一切のやる気を感じさせない、捨て台詞であった。
ずれた金色の帽子を直しながら、男は赤い<ポータル>の前へと転移してゆく。
今回の彼の態度は、アルビオンの時と異なり、始終一貫して、与えられた仕事を嫌々と投げやりにこなす者のそれだったようにも思われた。
もう満足したと言わんばかりに、カードゲームの勝負を降りるかのように、あっさりとこの国での活動を放り出し、逃げるつもりのようだ。

「あっ、だめ、いやっ、帰っちゃだめぇ! 私のそばに居てよ!」

いっぽう、白髪の少女は必死に走る。ファイア・ゴーレムとリヴァイヴド・ヴァンパイアたちが追従してゆく。
彼女の目的は、彼の遺体を入手し、秘術リヴァイヴで従えることである。
せっかくここまで追い詰めて、結局逃げられてしまっては、その目的を果たせなくなってしまうではないか。

押し切れなかった―――とはいえ、無理もないことなのかもしれない。
今回は、ニューカッスルの戦場と異なり、彼の精神力の残量も膨大のようであった。
それは『デュリエル』のような大物を召喚していないせいだろうか、あるいは『別の場所』にあらかじめ大量召喚しておいた魔物を連れてきたただけだったのか。
いずれにせよ、彼の身を守るマナ・シールドの硬度は、ルイズが当初より想定していた分をはるかに超える、頑丈きわまりないものだったのである。
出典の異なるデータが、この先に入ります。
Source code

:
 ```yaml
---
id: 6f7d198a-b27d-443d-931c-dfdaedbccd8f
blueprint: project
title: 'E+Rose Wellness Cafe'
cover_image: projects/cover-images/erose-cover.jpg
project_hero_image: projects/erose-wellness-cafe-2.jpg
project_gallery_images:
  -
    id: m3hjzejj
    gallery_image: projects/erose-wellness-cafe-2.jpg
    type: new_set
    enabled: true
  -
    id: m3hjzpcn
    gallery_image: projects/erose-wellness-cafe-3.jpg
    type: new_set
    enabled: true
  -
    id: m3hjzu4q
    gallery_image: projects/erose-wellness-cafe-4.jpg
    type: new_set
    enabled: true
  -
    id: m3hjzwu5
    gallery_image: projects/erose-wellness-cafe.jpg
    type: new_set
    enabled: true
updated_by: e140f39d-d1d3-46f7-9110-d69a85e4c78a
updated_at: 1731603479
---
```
「に、逃がさないわよ! 今行くわ! 約束だから、どこまでもついてったげる!」

いつでも逃げられる、そんな自信があったからこその、余裕あふれる態度だったにちがいない。

『逃がしはせぬ』
「逃がすかッ、撃てえぃ!」
「ちっ、姉ちゃん走れえ! なんてこった、娘っ子のやつ、行っちまうつもりだあ!」
「あ、ああッ!」

魔法が飛びかい、黒い騎士が甲冑を鳴らしてがちゃがちゃと走り、一拍遅れてアニエスが駆け出した。

「キュルケ、母さまたちのことをお願い……シルフィードにも、よろしく伝えておいて」
「え? 何? 何?」

このとき小さな青髪の少女もまた、キュルケの返事を待たずに、全力で走り出していた。
逃げる青衣の魔道士へと、黒い甲冑の騎士が飛び掛っていった。
<サモナー>とラックダナンは、ほとんど同時に、赤いポータルの奥へと消えていった。
それに続く、ルイズ・フランソワーズ。

少女は、ポータルの前でくるり、とターンを決めた。ガイコツ兜からこぼれるよれよれの白い髪の毛を、ゆらり、と舞わせた。
埃や煤だらけの目じりに、涙が浮かんでいた。手を貸してくれたメイジたちへと、大きく一礼をした。

「ありがとう、ございました! 行ってきます、待っていてください! 私、ルイズ・フランソワーズは、杖に誓います……かならず、ぜったいに姫さまを無事に助け出してきます!!」

あっという間のことだった。
少女が消えたあと、炎のゴーレムとリヴァイヴド・モンスター二匹が、続いて飛び込んだ。
それに息を切らせた剣士アニエスと雪風のタバサが続き、近くに居た一人の竜騎士メイジがつられたように走りこんでゆく……

フワアアア……

次の瞬間、残された者たちは目を疑った。ルイズたちを飲み込んだ赤いポータルは、煙のように消えさってしまった。

行ってしまった。




そのあと―――

タルブ上空へと舞い戻ってきたドラゴンたちは、支配から解き放たれたらしく、アルビオン艦隊のほうやラ・ロシェール方面へと飛び去っていった。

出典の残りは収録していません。